%%

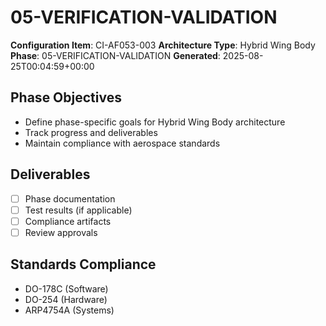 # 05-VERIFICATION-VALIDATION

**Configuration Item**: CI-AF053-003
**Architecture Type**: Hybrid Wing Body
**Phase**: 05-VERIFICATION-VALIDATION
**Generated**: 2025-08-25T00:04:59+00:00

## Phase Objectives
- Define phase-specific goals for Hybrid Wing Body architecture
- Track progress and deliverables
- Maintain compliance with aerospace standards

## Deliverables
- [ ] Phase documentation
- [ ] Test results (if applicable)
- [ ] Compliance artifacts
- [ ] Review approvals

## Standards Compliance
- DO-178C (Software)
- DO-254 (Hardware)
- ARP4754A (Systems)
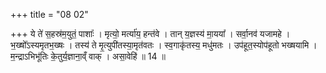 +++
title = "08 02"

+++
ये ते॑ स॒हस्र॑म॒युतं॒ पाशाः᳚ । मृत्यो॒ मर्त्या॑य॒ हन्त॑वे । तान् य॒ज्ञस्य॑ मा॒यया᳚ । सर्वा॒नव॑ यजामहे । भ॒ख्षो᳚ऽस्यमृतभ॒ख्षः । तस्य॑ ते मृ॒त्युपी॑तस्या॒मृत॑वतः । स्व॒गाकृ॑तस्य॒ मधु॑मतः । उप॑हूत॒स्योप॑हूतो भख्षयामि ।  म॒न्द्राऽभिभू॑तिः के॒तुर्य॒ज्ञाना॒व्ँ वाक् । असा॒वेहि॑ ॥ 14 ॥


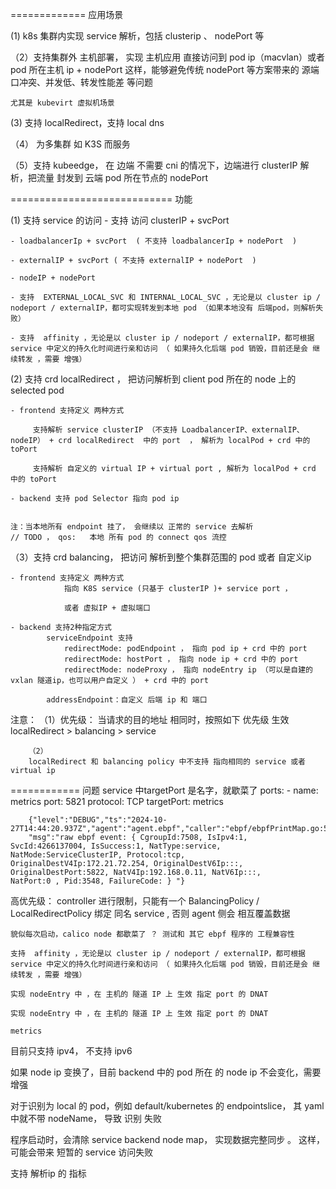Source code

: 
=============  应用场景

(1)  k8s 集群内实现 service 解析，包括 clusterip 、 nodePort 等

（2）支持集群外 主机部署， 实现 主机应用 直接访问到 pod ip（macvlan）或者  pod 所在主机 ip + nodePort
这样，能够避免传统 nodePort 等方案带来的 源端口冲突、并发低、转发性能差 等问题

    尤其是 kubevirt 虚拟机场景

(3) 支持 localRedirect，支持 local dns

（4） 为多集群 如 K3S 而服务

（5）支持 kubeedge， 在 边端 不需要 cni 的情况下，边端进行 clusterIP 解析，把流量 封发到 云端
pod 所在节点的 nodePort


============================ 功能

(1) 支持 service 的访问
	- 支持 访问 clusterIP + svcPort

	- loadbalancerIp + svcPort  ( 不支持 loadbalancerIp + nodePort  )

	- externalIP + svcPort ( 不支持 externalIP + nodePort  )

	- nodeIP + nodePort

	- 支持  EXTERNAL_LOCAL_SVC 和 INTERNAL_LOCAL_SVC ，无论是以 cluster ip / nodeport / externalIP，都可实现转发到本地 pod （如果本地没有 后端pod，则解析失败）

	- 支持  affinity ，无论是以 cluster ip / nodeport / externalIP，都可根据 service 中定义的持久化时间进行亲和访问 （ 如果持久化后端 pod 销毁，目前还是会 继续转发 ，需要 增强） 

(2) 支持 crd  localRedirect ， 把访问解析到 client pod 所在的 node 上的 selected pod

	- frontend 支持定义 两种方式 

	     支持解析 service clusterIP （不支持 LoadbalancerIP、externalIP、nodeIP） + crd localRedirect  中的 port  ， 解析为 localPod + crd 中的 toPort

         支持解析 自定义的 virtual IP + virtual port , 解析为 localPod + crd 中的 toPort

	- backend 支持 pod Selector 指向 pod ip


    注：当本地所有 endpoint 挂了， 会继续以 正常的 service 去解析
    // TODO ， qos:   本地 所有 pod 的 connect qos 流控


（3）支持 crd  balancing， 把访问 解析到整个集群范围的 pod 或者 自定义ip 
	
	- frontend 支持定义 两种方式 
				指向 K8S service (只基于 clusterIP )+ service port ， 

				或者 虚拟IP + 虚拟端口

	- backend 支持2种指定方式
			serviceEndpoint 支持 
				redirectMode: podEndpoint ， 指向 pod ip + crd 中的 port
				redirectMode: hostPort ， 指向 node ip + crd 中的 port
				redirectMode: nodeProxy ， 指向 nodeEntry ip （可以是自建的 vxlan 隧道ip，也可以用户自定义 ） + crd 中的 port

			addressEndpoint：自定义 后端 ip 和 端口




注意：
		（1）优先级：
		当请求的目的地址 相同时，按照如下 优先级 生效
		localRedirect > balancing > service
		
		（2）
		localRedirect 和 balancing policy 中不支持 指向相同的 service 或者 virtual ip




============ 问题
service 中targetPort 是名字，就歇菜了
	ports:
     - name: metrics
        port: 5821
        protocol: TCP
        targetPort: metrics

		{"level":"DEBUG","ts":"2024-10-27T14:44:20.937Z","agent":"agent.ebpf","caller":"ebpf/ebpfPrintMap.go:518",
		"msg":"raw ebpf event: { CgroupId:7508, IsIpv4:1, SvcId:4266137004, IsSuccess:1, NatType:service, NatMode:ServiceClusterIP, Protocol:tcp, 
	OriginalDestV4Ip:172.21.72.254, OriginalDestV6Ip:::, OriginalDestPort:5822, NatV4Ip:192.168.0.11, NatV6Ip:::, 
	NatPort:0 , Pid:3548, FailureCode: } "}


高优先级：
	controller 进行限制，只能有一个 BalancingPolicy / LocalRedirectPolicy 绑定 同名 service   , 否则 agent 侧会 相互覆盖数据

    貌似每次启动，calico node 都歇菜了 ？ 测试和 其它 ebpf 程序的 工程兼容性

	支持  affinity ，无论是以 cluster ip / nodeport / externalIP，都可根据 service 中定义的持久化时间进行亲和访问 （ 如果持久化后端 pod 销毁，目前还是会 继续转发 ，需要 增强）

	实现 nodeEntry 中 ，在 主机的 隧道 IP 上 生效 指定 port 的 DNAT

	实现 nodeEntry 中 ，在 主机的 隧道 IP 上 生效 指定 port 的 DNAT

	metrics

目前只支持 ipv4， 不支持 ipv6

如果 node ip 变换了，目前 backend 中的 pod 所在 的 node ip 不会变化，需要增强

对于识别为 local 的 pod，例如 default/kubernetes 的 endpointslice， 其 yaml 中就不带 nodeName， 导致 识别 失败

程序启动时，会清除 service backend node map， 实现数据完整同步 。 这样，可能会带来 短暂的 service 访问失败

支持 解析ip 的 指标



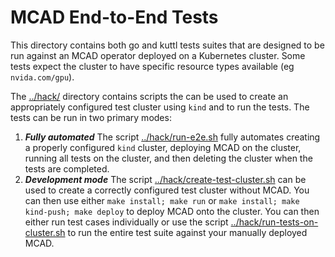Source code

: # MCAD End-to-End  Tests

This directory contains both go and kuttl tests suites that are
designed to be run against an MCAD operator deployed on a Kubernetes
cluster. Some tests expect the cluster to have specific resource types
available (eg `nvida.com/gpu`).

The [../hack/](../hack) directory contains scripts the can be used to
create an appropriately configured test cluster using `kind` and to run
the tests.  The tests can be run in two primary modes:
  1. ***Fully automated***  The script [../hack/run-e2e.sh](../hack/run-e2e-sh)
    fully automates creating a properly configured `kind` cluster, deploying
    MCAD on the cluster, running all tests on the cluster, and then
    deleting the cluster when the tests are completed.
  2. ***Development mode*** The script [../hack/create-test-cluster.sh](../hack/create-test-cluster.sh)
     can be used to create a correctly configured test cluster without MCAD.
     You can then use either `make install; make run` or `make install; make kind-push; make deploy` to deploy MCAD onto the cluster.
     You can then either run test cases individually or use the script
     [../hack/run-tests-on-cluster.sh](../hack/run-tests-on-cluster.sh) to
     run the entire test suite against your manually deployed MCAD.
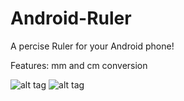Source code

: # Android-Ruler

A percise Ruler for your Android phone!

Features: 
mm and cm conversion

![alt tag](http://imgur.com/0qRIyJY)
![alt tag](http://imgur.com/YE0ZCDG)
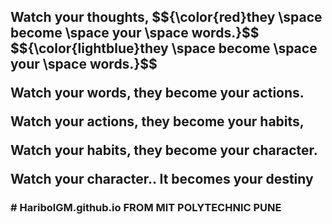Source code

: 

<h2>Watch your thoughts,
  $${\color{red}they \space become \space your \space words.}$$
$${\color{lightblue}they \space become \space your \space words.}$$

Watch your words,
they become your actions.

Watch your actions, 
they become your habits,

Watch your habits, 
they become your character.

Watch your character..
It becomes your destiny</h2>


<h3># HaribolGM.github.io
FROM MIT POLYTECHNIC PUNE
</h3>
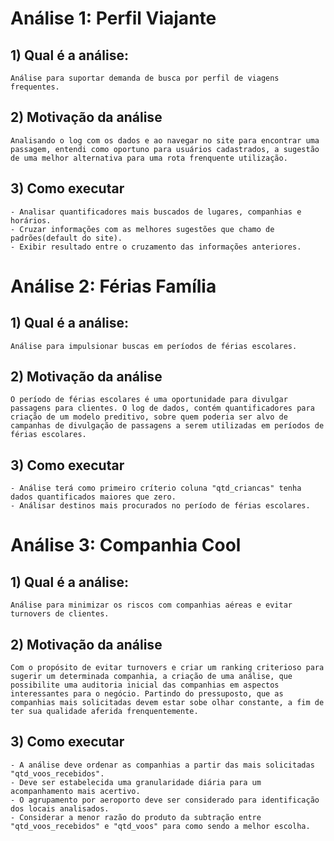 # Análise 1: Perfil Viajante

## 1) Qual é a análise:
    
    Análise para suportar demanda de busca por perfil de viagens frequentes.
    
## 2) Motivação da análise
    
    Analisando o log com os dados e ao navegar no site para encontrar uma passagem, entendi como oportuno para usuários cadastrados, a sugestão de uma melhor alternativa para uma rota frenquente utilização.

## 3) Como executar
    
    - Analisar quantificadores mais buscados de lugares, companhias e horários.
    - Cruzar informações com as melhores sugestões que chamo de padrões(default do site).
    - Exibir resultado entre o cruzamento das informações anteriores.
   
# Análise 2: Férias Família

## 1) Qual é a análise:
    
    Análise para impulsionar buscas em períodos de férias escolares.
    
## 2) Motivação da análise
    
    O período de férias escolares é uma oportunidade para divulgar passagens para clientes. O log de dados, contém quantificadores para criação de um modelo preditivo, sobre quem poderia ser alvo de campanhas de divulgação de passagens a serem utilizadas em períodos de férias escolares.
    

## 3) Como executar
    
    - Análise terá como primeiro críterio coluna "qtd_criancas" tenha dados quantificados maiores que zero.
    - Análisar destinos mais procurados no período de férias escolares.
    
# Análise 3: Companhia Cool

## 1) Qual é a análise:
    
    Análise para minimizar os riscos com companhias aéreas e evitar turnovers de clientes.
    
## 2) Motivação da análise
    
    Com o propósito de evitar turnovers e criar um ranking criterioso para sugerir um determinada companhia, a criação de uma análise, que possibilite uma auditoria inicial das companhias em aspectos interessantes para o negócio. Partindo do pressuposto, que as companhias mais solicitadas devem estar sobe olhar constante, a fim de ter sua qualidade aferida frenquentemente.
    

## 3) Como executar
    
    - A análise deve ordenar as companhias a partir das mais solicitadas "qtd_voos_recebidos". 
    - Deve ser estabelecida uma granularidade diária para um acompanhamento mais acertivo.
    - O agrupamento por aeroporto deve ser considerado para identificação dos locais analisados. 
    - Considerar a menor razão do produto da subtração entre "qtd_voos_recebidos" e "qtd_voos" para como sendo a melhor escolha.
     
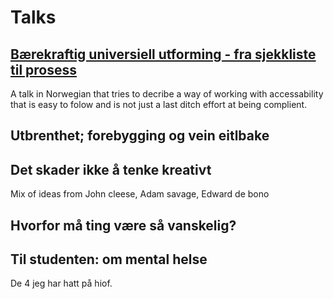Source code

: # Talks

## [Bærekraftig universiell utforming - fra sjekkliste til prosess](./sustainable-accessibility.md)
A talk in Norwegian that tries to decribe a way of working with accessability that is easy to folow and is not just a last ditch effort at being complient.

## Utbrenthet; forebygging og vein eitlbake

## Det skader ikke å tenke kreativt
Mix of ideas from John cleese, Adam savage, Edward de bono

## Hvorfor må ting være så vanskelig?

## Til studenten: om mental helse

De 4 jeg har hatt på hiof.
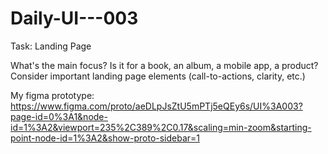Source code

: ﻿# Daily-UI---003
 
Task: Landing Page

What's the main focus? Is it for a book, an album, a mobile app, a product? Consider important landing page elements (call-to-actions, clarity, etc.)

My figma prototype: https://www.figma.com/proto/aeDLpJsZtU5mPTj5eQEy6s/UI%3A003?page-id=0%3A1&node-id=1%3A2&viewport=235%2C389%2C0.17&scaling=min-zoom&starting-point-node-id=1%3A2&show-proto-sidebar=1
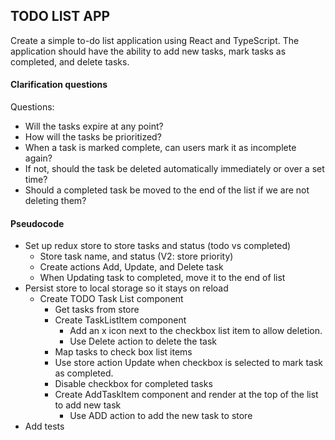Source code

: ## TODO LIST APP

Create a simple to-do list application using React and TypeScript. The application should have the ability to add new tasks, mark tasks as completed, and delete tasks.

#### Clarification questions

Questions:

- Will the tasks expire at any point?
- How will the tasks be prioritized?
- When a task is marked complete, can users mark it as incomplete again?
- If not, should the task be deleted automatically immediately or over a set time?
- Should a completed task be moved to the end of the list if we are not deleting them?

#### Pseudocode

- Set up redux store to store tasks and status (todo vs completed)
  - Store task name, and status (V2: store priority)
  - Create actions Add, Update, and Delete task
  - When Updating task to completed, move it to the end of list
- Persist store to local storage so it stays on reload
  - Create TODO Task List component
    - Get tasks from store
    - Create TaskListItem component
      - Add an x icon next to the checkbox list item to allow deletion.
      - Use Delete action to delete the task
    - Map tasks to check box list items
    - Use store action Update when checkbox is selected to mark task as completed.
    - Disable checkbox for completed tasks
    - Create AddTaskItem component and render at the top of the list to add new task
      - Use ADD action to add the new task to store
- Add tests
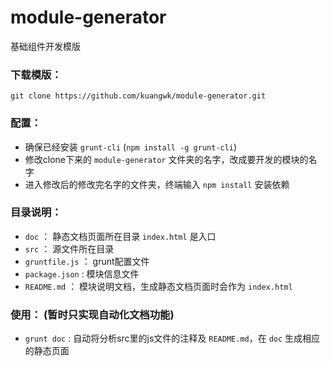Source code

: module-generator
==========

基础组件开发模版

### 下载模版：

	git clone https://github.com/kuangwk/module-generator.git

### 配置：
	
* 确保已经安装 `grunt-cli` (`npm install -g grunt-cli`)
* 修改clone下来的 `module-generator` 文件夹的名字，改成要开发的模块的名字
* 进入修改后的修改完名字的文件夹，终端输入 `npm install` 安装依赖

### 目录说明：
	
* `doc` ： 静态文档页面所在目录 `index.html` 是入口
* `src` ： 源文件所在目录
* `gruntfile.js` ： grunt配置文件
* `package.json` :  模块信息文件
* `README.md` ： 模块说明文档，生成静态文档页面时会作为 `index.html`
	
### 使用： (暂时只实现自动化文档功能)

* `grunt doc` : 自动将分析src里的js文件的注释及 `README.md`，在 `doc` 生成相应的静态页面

%%

Work item: From the line holding "# Análise 1: Perfil Viajante" to the line holding "- Analisar quantificadores", both included, retype the entries above exactly and drop the pictures.

Completed exercise:
 # Análise 1: Perfil Viajante

## 1) Qual é a análise:
    
    Análise para suportar demanda de busca por perfil de viagens frequentes.
    
## 2) Motivação da análise
    
    Analisando o log com os dados e ao navegar no site para encontrar uma passagem, entendi como oportuno para usuários cadastrados, a sugestão de uma melhor alternativa para uma rota frenquente utilização.

## 3) Como executar
    
    - Analisar quantificadores mais buscados de lugares, companhias e horários.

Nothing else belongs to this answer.